Felsefi açıdan, uzmanlıklara ayrılma şekline oldukça benzer bir durum var: biyoloji felsefesi, fizik
felsefesi, teknoloji felsefesi, matematik felsefesi gibi. Bu terimler akademisyenlerin kendi çalışma
alanlarını tanımlamasından daha öteye gitmekte, dergilerin, toplantıların, derslerin, kitapların, çevrimiçi
forumların benzer şekilde kategorileşmesine yol açmaktadır.
Bu kategorik iş bölümünün, on dokuzuncu yüzyılın ortalarından yirminci yüzyılın ortalarına kadar olan
süre boyunca Bilim Tarihi ve Felsefesinin çalışması için nispeten iyi işlev gördüğü söylenmelidir. Her
ne kadar çalışılan konular değişse de, 1930, 1950 ve 1970’lerde fiziğin doğası hakkında yapılan
çalışmaların yoğunluğunda bir orantılılık olduğu söylenebilir. Disiplin büyüdü ve yeni uzmanlıklar
ortaya çıktı ancak bu yıllar boyunca fizik öğretiminde çok fazla bir şey değişmedi (mekanikle başlayıp,
oradan elektrik ve manyetizmaya geçen ve atom fiziğinin modern yorumuyla devam eden bir anlatım
geleneği…). Teorik fizik, matematiksel fizik ve deneysel fizik şeklindeki uzmanlaşma/ayrışma daha çok
yirminci yüzyılın ortalarında gelişti. Bununla birlikte, fizik ve kimya arasındaki disipliner sınır çok katı
olmayıp, değişken olsa da; (eleştirmenler, Einstein karşıtı seslerini yükselttiklerinde ne söylerse
söylesin), hiç kimse özel göreliliğin gerçekten bir kimya ya da bir biyoloji fragmanı olduğunu iddia
etmiyordu; ne 1905’te, ne 1955’te ve ne de 2005'te.

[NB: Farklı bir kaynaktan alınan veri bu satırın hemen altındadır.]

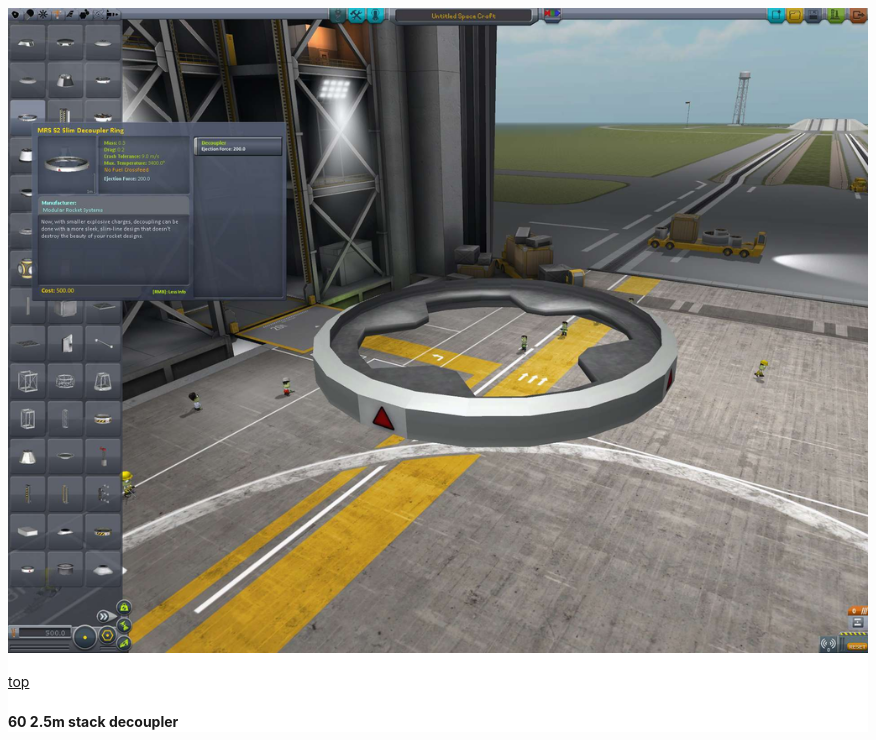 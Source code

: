  <img src="https://raw.githubusercontent.com/zer0Kerbal/ModularRocketSystems/master/docs/Marketing/59-oaAEiqI-2.5m-stack-decoupler.jpg" alt="59-oaAEiqI-2.5m-stack-decoupler" width="100%" height="100%">

[top](#marketing-slicks)

#### 60 2.5m stack decoupler

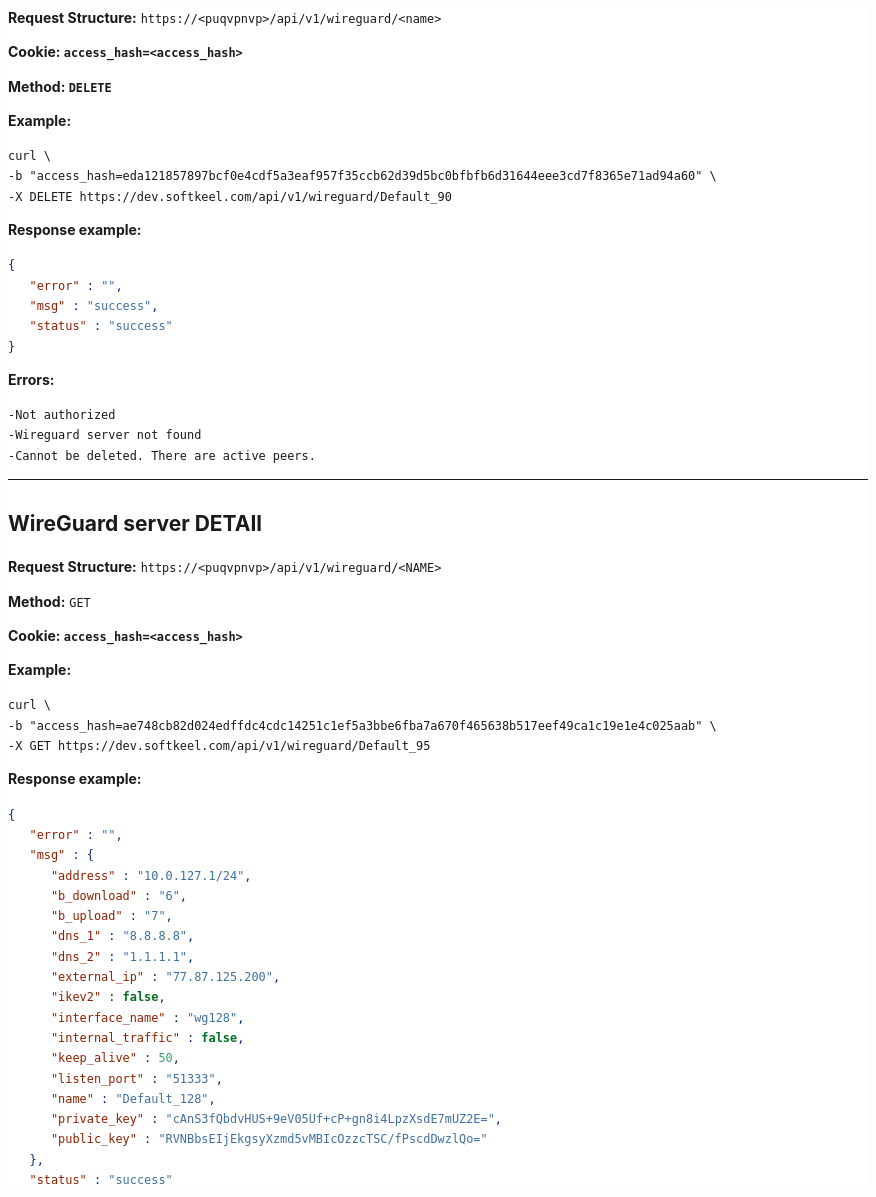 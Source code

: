 **Request Structure:** `https://<puqvpnvp>/api/v1/wireguard/<name>`

**Cookie: `access_hash=<access_hash>`**

**Method: `DELETE`**

**Example:**

```shell
curl \
-b "access_hash=eda121857897bcf0e4cdf5a3eaf957f35ccb62d39d5bc0bfbfb6d31644eee3cd7f8365e71ad94a60" \
-X DELETE https://dev.softkeel.com/api/v1/wireguard/Default_90
```

**Response example:**

```JSON
{
   "error" : "",
   "msg" : "success",
   "status" : "success"
}
```

**Errors:**

```
-Not authorized
-Wireguard server not found
-Cannot be deleted. There are active peers.
```

- - - - - -

## WireGuard server DETAIl

**Request Structure:** `https://<puqvpnvp>/api/v1/wireguard/<NAME>`

**Method:** `GET`

**Cookie: `access_hash=<access_hash>`**

**Example:**

```shell
curl \
-b "access_hash=ae748cb82d024edffdc4cdc14251c1ef5a3bbe6fba7a670f465638b517eef49ca1c19e1e4c025aab" \
-X GET https://dev.softkeel.com/api/v1/wireguard/Default_95
```

**Response example:**

```JSON
{
   "error" : "",
   "msg" : {
      "address" : "10.0.127.1/24",
      "b_download" : "6",
      "b_upload" : "7",
      "dns_1" : "8.8.8.8",
      "dns_2" : "1.1.1.1",
      "external_ip" : "77.87.125.200",
      "ikev2" : false,
      "interface_name" : "wg128",
      "internal_traffic" : false,
      "keep_alive" : 50,
      "listen_port" : "51333",
      "name" : "Default_128",
      "private_key" : "cAnS3fQbdvHUS+9eV05Uf+cP+gn8i4LpzXsdE7mUZ2E=",
      "public_key" : "RVNBbsEIjEkgsyXzmd5vMBIcOzzcTSC/fPscdDwzlQo="
   },
   "status" : "success"
```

Modern dönem içindeki bu göreceli istikrar, belirli türdeki bir BTF çalışmalarının devam etmesine
imkân tanıdı. Belirli türdeki sorunların ele alınmasında ortaya konulan bu işbirliğinin meyveleri
görünmektedir. Bu durum, tüm meselelerin ihata edildiği veya da bu alandaki yoğun çabaların boşa
kürek sallamak olduğu anlamlarına gelmez. Tarihçilerin ve bilim felsefecilerinin özel görelilik, göreceli
olmayan kuantum mekaniği, gen veya Darwinci seleksiyon çalışmalarına yeterince katılmadıkları
söylenemez. Verilen cevaplardan memnun kalmayabilirsiniz ancak “evrimsel uygunluk”, “sayının
doğası” veya “kuantum ölçümü” tarihi ve felsefesi üzerine oldukça çarpıcı bir kaynakça oluşturmakta
sorun yaşamazsınız. Daha yakın zamanlarda ve daha yoğun bir şekilde, Bilim Tarihi ve Felsefesi
alanındaki bazı kişiler, bu tür yüksek derecede odaklanma ve sorgulama gerektiren araştırma
alanlarından ziyade, kimyanın ya da jeolojinin tarihi ve felsefesi gibi çalışma alanlarına yönelmeyi tercih
ettiler.
Gelecekte yapılacak araştırmalarda, köklü bir geçmişi olan (modern) bilimsel disiplinlerde ortaya atılan
ama iyi organize edilmemiş soru(n)lara odaklanılmalıdır. Örneğin olasılık konusu, herhangi bir disipline
indirgenebilir bir konu değildir; tabiri caizse, sadece fizik ya da sadece matematikten olasılığa
ulaşamazsınız. Olasılık konusunda son zamanlarda yapılan önemli çalışmalardan da hareketle, olasılık
tarihi ve felsefesi doğa bilimlerinde teknik bir konu olmaktan çok nüfusun yönetimi ve hukuki
prosedürlerin oluşturulması gibi pek çok alanla ilişkilidir. Bu da bize şu soruyu sorduruyor:
Problem 3: Argümantasyon Araçları. Disiplinlerin kendilerinden ziyade bilimsel uygulamaları
üzerine odaklanıldığında kabul edilebilir bir bilimsel argüman oluşturmak için gereken kavramlar,
araçlar ve prosedürler nelerdir? Biz bu anlamda uygulamaların (teknolojinin) tarihi ve felsefesi
alanında iyi örneklere sahibiz: alet yapımı, olasılık, nesnellik, gözlem, model oluşturma ve bir araya
getirme gibi. Düşünce deneylerinin doğası hakkında bir şeyler öğrenmeye başladık, ancak daha
öğrenilecek çok şey var. Aynı şey bilimsel görselleştirme için de söylenebilir; şimdiye kadar çok
sayıda deneysel çalışmamız var ancak görselleştirme uygulamalarının nasıl işlediğini anlama
noktasında daha çok sayıda analitik şemaya ihtiyaç var. Peki, alt disiplinleri hatta disiplinlerin
kendilerini de karşı karşıya getirdiğimizde; tartışmanın ve kanıt göstermenin araçları ne olacaktır? Ve
bunların tarihsel oluşum seyri nasıldır?
DÖRDÜNCÜ ve BEŞİNCİ MESELE: FABRİKASYON TEMELLER14
Bilgi edinme ve sağlama alma yöntemleri (epistemoloji) ile dünyada var olanların kümesini (ontoloji)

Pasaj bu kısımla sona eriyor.